One of the first systems our engineers built in AWS is called the Chaos Monkey. The Chaos Monkey’s job is to randomly kill instances and services within our architecture. If we aren’t constantly testing our ability to succeed despite failure, then it isn’t likely to work when it matters most – in the event of an unexpected outage.
I love the idea of the Chaos Monkey!
Testing error recovery is hard. It's often hard to provoke errors. It's fairly straightforward to provoke errors that are caused by bad input, so you should always have a thorough suite of tests which tries lots of invalid invocations of your code: syntax errors, parameters out of range, missing values for required fields, invalid combinations of requests, etc.
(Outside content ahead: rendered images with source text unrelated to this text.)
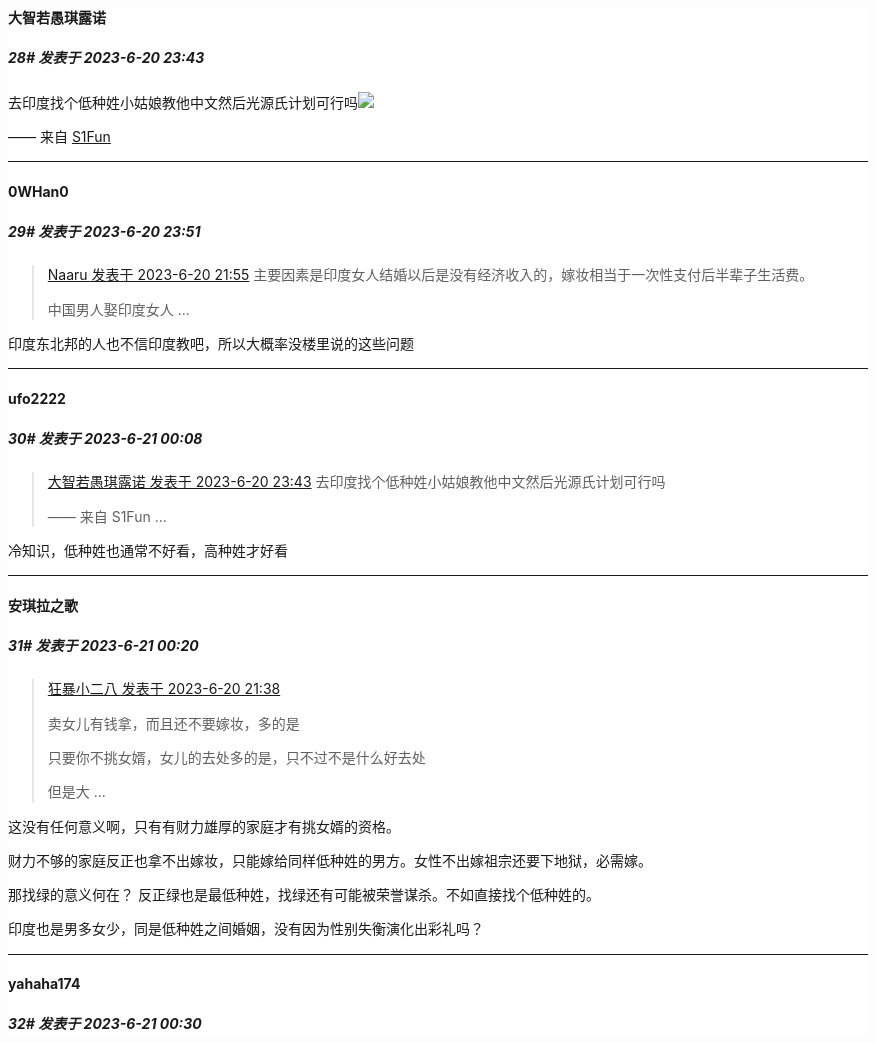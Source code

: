 ####  大智若愚琪露诺  
##### 28#       发表于 2023-6-20 23:43

去印度找个低种姓小姑娘教他中文然后光源氏计划可行吗<img src="https://static.saraba1st.com/image/smiley/face2017/040.png" referrerpolicy="no-referrer">

—— 来自 [S1Fun](https://s1fun.koalcat.com)

*****

####  0WHan0  
##### 29#       发表于 2023-6-20 23:51

<blockquote><a href="httphttps://bbs.saraba1st.com/2b/forum.php?mod=redirect&amp;goto=findpost&amp;pid=61361856&amp;ptid=2140877" target="_blank">Naaru 发表于 2023-6-20 21:55</a>
主要因素是印度女人结婚以后是没有经济收入的，嫁妆相当于一次性支付后半辈子生活费。

中国男人娶印度女人 ...</blockquote>
印度东北邦的人也不信印度教吧，所以大概率没楼里说的这些问题

*****

####  ufo2222  
##### 30#       发表于 2023-6-21 00:08

<blockquote><a href="httphttps://bbs.saraba1st.com/2b/forum.php?mod=redirect&amp;goto=findpost&amp;pid=61363327&amp;ptid=2140877" target="_blank">大智若愚琪露诺 发表于 2023-6-20 23:43</a>
去印度找个低种姓小姑娘教他中文然后光源氏计划可行吗

—— 来自 S1Fun ...</blockquote>
冷知识，低种姓也通常不好看，高种姓才好看


*****

####  安琪拉之歌  
##### 31#       发表于 2023-6-21 00:20

<blockquote><a href="httphttps://bbs.saraba1st.com/2b/forum.php?mod=redirect&amp;goto=findpost&amp;pid=61361615&amp;ptid=2140877" target="_blank">狂暴小二八 发表于 2023-6-20 21:38</a>

卖女儿有钱拿，而且还不要嫁妆，多的是

只要你不挑女婿，女儿的去处多的是，只不过不是什么好去处

但是大 ...</blockquote>
这没有任何意义啊，只有有财力雄厚的家庭才有挑女婿的资格。

财力不够的家庭反正也拿不出嫁妆，只能嫁给同样低种姓的男方。女性不出嫁祖宗还要下地狱，必需嫁。

那找绿的意义何在？ 反正绿也是最低种姓，找绿还有可能被荣誉谋杀。不如直接找个低种姓的。

印度也是男多女少，同是低种姓之间婚姻，没有因为性别失衡演化出彩礼吗？

*****

####  yahaha174  
##### 32#       发表于 2023-6-21 00:30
It's harder to provoke errors that are caused by other conditions: resource shortages, disk or network I/O errors, etc. In a number of my tests I provoke these errors using surrogate mechanisms:
- To simulate I/O-related problems I tamper with file or directory permissions, or I remove or rename files and directories that the program wants to access
- To simulate network problems I shutdown one or the other end of a conversation, or I use invalid network addresses
There are more sophisticated tools for doing this, for example check out Holodeck.
And you can also modify your application so that it is easier to test; quite commonly this involves modifications which allow testers to force the software through error conditions. This is often called "testability"; here's a pointer to a recent testing conference -- note how many of the talks are focused on various aspects of testability. Currently, much of the focus in the testing world is on the notion of "mock" objects, and indeed they can be very powerful and worth building into your test harness. Here's an interesting recent example: Mocking the File System to Improve Testability.
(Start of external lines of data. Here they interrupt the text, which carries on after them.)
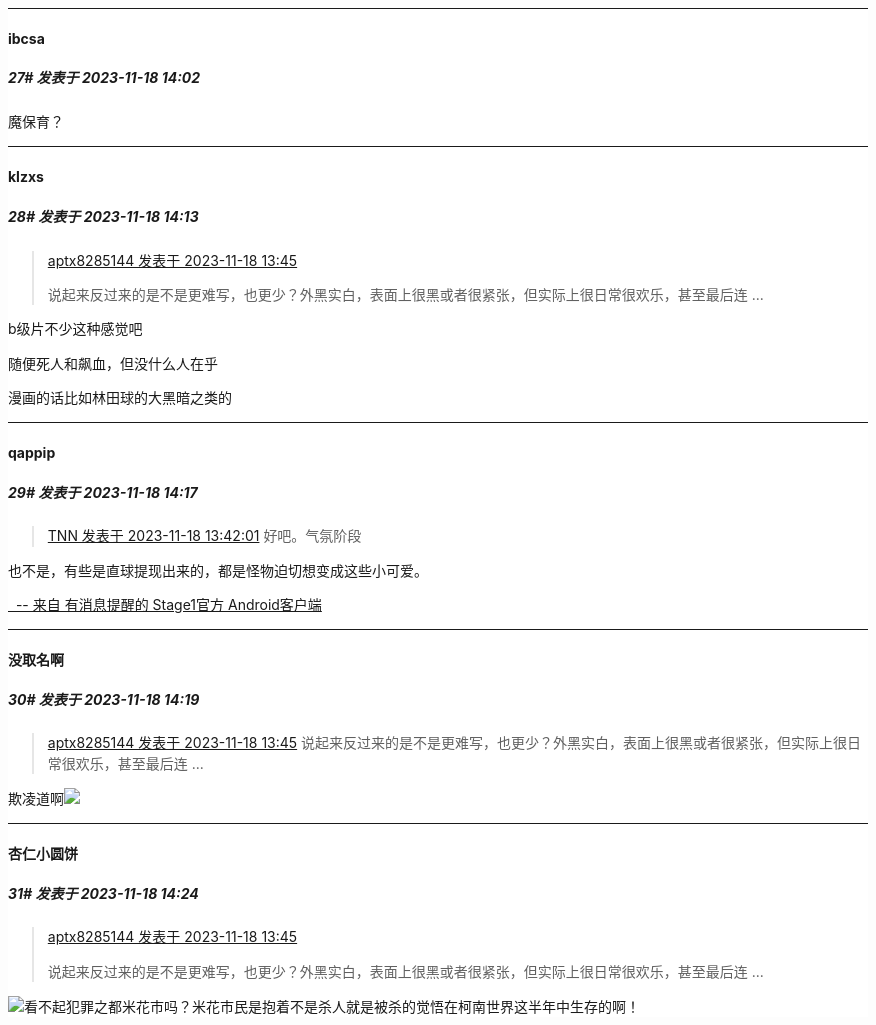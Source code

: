 *****

####  ibcsa  
##### 27#       发表于 2023-11-18 14:02

魔保育？

*****

####  klzxs  
##### 28#       发表于 2023-11-18 14:13

<blockquote><a href="httphttps://bbs.saraba1st.com/2b/forum.php?mod=redirect&amp;goto=findpost&amp;pid=63074117&amp;ptid=2161129" target="_blank">aptx8285144 发表于 2023-11-18 13:45</a>

说起来反过来的是不是更难写，也更少？外黑实白，表面上很黑或者很紧张，但实际上很日常很欢乐，甚至最后连 ...</blockquote>
b级片不少这种感觉吧

随便死人和飙血，但没什么人在乎

漫画的话比如林田球的大黑暗之类的

*****

####  qappip  
##### 29#       发表于 2023-11-18 14:17

<blockquote><a href="httphttps://bbs.saraba1st.com/2b/forum.php?mod=redirect&amp;goto=findpost&amp;pid=63074087&amp;ptid=2161129" target="_blank">TNN 发表于 2023-11-18 13:42:01</a>
好吧。气氛阶段</blockquote>也不是，有些是直球提现出来的，都是怪物迫切想变成这些小可爱。

[  -- 来自 有消息提醒的 Stage1官方 Android客户端](https://www.coolapk.com/apk/140634)

*****

####  没取名啊  
##### 30#       发表于 2023-11-18 14:19

<blockquote><a href="httphttps://bbs.saraba1st.com/2b/forum.php?mod=redirect&amp;goto=findpost&amp;pid=63074117&amp;ptid=2161129" target="_blank">aptx8285144 发表于 2023-11-18 13:45</a>
说起来反过来的是不是更难写，也更少？外黑实白，表面上很黑或者很紧张，但实际上很日常很欢乐，甚至最后连 ...</blockquote>
欺凌道啊<img src="https://static.saraba1st.com/image/smiley/face2017/067.png" referrerpolicy="no-referrer">


*****

####  杏仁小圆饼  
##### 31#       发表于 2023-11-18 14:24

<blockquote><a href="httphttps://bbs.saraba1st.com/2b/forum.php?mod=redirect&amp;goto=findpost&amp;pid=63074117&amp;ptid=2161129" target="_blank">aptx8285144 发表于 2023-11-18 13:45</a>

说起来反过来的是不是更难写，也更少？外黑实白，表面上很黑或者很紧张，但实际上很日常很欢乐，甚至最后连 ...</blockquote>
<img src="https://static.saraba1st.com/image/smiley/face2017/067.png" referrerpolicy="no-referrer">看不起犯罪之都米花市吗？米花市民是抱着不是杀人就是被杀的觉悟在柯南世界这半年中生存的啊！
You can also use randomization, and stress: here at my day job we have something we call the Submitatron, which is a tiny little script that simply loops around, generating arbitrary data and sending it to the server. Similar techniques, which focus more on randomization, are often referred to as "fuzz testing".
But the most important thing is to think about testing, think about errors, think about failures, and try it out!
So, big kudos to the Netflix team and their Chaos Monkey!